- **WHAT YOU ARE ASKED TO DO**
Return the data given below exactly as it appears.

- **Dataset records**
==============================
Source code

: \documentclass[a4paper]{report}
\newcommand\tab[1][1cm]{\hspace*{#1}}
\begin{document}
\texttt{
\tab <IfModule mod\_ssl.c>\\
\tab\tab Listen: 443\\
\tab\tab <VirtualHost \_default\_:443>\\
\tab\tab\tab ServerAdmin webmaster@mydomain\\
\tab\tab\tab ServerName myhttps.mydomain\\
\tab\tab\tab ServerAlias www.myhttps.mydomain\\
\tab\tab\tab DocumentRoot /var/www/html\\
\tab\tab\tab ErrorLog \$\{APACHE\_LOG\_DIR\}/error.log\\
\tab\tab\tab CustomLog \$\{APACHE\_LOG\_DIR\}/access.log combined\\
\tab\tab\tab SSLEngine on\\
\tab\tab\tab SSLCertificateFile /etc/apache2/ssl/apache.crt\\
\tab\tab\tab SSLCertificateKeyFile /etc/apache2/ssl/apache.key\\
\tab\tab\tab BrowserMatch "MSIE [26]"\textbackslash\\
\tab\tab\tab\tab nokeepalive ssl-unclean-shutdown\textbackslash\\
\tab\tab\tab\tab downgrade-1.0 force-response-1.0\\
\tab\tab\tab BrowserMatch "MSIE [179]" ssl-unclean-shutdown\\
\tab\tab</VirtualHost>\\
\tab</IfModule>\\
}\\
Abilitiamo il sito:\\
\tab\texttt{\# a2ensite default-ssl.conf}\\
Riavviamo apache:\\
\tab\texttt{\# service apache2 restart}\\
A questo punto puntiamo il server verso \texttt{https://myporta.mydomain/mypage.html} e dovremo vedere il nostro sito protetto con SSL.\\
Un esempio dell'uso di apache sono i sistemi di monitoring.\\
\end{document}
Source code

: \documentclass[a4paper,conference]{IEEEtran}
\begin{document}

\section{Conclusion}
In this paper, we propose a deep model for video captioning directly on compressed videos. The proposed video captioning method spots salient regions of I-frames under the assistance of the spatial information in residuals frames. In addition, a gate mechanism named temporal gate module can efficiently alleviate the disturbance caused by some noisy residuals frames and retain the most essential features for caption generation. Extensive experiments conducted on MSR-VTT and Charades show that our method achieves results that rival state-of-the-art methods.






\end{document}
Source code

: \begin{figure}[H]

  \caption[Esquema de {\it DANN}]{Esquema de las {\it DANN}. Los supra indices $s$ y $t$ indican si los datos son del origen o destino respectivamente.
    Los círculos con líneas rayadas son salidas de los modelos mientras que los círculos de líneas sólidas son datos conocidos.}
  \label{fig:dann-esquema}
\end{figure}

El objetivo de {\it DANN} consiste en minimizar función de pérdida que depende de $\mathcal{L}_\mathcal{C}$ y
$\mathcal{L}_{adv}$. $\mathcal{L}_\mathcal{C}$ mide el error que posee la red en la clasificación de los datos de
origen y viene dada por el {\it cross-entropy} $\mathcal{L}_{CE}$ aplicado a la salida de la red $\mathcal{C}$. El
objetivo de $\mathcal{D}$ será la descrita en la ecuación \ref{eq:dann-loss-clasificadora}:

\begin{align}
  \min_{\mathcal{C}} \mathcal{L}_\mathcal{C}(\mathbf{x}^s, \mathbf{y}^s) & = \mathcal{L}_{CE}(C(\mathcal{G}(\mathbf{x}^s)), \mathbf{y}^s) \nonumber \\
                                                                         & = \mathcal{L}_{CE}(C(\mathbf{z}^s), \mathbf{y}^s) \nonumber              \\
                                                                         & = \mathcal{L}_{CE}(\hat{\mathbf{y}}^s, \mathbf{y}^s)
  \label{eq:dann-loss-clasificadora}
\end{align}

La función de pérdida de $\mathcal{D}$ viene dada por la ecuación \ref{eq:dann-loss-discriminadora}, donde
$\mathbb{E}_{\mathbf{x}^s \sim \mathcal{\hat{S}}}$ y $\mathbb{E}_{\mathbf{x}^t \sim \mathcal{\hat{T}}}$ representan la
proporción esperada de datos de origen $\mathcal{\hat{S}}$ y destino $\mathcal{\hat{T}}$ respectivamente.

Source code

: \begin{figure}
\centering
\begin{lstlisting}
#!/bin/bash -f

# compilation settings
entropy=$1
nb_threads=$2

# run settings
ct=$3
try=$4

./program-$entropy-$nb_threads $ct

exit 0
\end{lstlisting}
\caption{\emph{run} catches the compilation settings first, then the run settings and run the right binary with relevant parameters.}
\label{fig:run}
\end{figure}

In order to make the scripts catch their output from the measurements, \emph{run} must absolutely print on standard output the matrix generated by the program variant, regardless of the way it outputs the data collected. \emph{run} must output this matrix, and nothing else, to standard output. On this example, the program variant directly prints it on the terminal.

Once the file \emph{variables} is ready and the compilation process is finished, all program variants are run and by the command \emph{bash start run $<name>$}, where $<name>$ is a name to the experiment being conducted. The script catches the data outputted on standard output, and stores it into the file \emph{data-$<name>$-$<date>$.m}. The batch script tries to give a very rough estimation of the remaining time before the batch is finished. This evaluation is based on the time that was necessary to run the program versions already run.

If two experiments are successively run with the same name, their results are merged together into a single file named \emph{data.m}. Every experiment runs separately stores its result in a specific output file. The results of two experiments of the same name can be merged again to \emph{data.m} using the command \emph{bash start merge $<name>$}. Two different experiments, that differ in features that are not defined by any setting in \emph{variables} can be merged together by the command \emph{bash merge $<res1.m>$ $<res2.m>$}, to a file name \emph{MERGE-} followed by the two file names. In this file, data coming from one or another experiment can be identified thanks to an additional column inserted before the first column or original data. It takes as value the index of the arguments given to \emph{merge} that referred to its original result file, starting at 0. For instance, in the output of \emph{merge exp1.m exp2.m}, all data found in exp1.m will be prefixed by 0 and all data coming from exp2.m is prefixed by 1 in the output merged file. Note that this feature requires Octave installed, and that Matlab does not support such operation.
==============================
- **FINISHED TASK**
Source code

: \documentclass[a4paper]{report}
\newcommand\tab[1][1cm]{\hspace*{#1}}
\begin{document}
\texttt{
\tab <IfModule mod\_ssl.c>\\
\tab\tab Listen: 443\\
\tab\tab <VirtualHost \_default\_:443>\\
\tab\tab\tab ServerAdmin webmaster@mydomain\\
\tab\tab\tab ServerName myhttps.mydomain\\
\tab\tab\tab ServerAlias www.myhttps.mydomain\\
\tab\tab\tab DocumentRoot /var/www/html\\
\tab\tab\tab ErrorLog \$\{APACHE\_LOG\_DIR\}/error.log\\
\tab\tab\tab CustomLog \$\{APACHE\_LOG\_DIR\}/access.log combined\\
\tab\tab\tab SSLEngine on\\
\tab\tab\tab SSLCertificateFile /etc/apache2/ssl/apache.crt\\
\tab\tab\tab SSLCertificateKeyFile /etc/apache2/ssl/apache.key\\
\tab\tab\tab BrowserMatch "MSIE [26]"\textbackslash\\
\tab\tab\tab\tab nokeepalive ssl-unclean-shutdown\textbackslash\\
\tab\tab\tab\tab downgrade-1.0 force-response-1.0\\
\tab\tab\tab BrowserMatch "MSIE [179]" ssl-unclean-shutdown\\
\tab\tab</VirtualHost>\\
\tab</IfModule>\\
}\\
Abilitiamo il sito:\\
\tab\texttt{\# a2ensite default-ssl.conf}\\
Riavviamo apache:\\
\tab\texttt{\# service apache2 restart}\\
A questo punto puntiamo il server verso \texttt{https://myporta.mydomain/mypage.html} e dovremo vedere il nostro sito protetto con SSL.\\
Un esempio dell'uso di apache sono i sistemi di monitoring.\\
\end{document}
Source code

: \documentclass[a4paper,conference]{IEEEtran}
\begin{document}

\section{Conclusion}
In this paper, we propose a deep model for video captioning directly on compressed videos. The proposed video captioning method spots salient regions of I-frames under the assistance of the spatial information in residuals frames. In addition, a gate mechanism named temporal gate module can efficiently alleviate the disturbance caused by some noisy residuals frames and retain the most essential features for caption generation. Extensive experiments conducted on MSR-VTT and Charades show that our method achieves results that rival state-of-the-art methods.






\end{document}
Source code

: \begin{figure}[H]

  \caption[Esquema de {\it DANN}]{Esquema de las {\it DANN}. Los supra indices $s$ y $t$ indican si los datos son del origen o destino respectivamente.
    Los círculos con líneas rayadas son salidas de los modelos mientras que los círculos de líneas sólidas son datos conocidos.}
  \label{fig:dann-esquema}
\end{figure}

El objetivo de {\it DANN} consiste en minimizar función de pérdida que depende de $\mathcal{L}_\mathcal{C}$ y
$\mathcal{L}_{adv}$. $\mathcal{L}_\mathcal{C}$ mide el error que posee la red en la clasificación de los datos de
origen y viene dada por el {\it cross-entropy} $\mathcal{L}_{CE}$ aplicado a la salida de la red $\mathcal{C}$. El
objetivo de $\mathcal{D}$ será la descrita en la ecuación \ref{eq:dann-loss-clasificadora}:

\begin{align}
  \min_{\mathcal{C}} \mathcal{L}_\mathcal{C}(\mathbf{x}^s, \mathbf{y}^s) & = \mathcal{L}_{CE}(C(\mathcal{G}(\mathbf{x}^s)), \mathbf{y}^s) \nonumber \\
                                                                         & = \mathcal{L}_{CE}(C(\mathbf{z}^s), \mathbf{y}^s) \nonumber              \\
                                                                         & = \mathcal{L}_{CE}(\hat{\mathbf{y}}^s, \mathbf{y}^s)
  \label{eq:dann-loss-clasificadora}
\end{align}

La función de pérdida de $\mathcal{D}$ viene dada por la ecuación \ref{eq:dann-loss-discriminadora}, donde
$\mathbb{E}_{\mathbf{x}^s \sim \mathcal{\hat{S}}}$ y $\mathbb{E}_{\mathbf{x}^t \sim \mathcal{\hat{T}}}$ representan la
proporción esperada de datos de origen $\mathcal{\hat{S}}$ y destino $\mathcal{\hat{T}}$ respectivamente.

Source code

: \begin{figure}
\centering
\begin{lstlisting}
#!/bin/bash -f

# compilation settings
entropy=$1
nb_threads=$2

# run settings
ct=$3
try=$4

./program-$entropy-$nb_threads $ct

exit 0
\end{lstlisting}
\caption{\emph{run} catches the compilation settings first, then the run settings and run the right binary with relevant parameters.}
\label{fig:run}
\end{figure}

In order to make the scripts catch their output from the measurements, \emph{run} must absolutely print on standard output the matrix generated by the program variant, regardless of the way it outputs the data collected. \emph{run} must output this matrix, and nothing else, to standard output. On this example, the program variant directly prints it on the terminal.

Once the file \emph{variables} is ready and the compilation process is finished, all program variants are run and by the command \emph{bash start run $<name>$}, where $<name>$ is a name to the experiment being conducted. The script catches the data outputted on standard output, and stores it into the file \emph{data-$<name>$-$<date>$.m}. The batch script tries to give a very rough estimation of the remaining time before the batch is finished. This evaluation is based on the time that was necessary to run the program versions already run.

If two experiments are successively run with the same name, their results are merged together into a single file named \emph{data.m}. Every experiment runs separately stores its result in a specific output file. The results of two experiments of the same name can be merged again to \emph{data.m} using the command \emph{bash start merge $<name>$}. Two different experiments, that differ in features that are not defined by any setting in \emph{variables} can be merged together by the command \emph{bash merge $<res1.m>$ $<res2.m>$}, to a file name \emph{MERGE-} followed by the two file names. In this file, data coming from one or another experiment can be identified thanks to an additional column inserted before the first column or original data. It takes as value the index of the arguments given to \emph{merge} that referred to its original result file, starting at 0. For instance, in the output of \emph{merge exp1.m exp2.m}, all data found in exp1.m will be prefixed by 0 and all data coming from exp2.m is prefixed by 1 in the output merged file. Note that this feature requires Octave installed, and that Matlab does not support such operation.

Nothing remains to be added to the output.